Exercise description: While reading through the material below, copy each line that holds the word "imputación".

Given records:
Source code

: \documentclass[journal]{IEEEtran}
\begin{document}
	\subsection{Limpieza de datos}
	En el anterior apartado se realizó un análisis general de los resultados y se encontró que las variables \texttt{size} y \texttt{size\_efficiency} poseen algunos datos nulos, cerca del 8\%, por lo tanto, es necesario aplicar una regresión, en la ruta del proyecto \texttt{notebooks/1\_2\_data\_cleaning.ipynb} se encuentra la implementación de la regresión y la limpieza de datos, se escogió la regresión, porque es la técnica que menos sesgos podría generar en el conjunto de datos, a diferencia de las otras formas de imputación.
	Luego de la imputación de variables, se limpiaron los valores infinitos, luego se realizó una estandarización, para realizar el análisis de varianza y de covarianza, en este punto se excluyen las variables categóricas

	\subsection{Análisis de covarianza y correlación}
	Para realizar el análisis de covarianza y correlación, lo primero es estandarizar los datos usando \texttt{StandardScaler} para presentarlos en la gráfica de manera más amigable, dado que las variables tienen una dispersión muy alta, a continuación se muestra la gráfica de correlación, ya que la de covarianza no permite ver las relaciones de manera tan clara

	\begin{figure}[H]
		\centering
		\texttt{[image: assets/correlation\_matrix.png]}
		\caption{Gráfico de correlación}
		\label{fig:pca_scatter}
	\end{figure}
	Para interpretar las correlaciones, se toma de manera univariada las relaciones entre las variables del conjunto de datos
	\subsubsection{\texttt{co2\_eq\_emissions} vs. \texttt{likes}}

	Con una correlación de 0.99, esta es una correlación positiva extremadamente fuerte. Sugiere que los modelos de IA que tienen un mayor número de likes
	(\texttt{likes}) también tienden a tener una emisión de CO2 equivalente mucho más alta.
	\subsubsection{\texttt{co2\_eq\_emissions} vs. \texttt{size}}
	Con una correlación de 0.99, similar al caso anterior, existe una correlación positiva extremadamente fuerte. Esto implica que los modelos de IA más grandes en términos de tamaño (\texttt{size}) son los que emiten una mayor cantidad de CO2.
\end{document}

Task response:
	En el anterior apartado se realizó un análisis general de los resultados y se encontró que las variables \texttt{size} y \texttt{size\_efficiency} poseen algunos datos nulos, cerca del 8\%, por lo tanto, es necesario aplicar una regresión, en la ruta del proyecto \texttt{notebooks/1\_2\_data\_cleaning.ipynb} se encuentra la implementación de la regresión y la limpieza de datos, se escogió la regresión, porque es la técnica que menos sesgos podría generar en el conjunto de datos, a diferencia de las otras formas de imputación.
	Luego de la imputación de variables, se limpiaron los valores infinitos, luego se realizó una estandarización, para realizar el análisis de varianza y de covarianza, en este punto se excluyen las variables categóricas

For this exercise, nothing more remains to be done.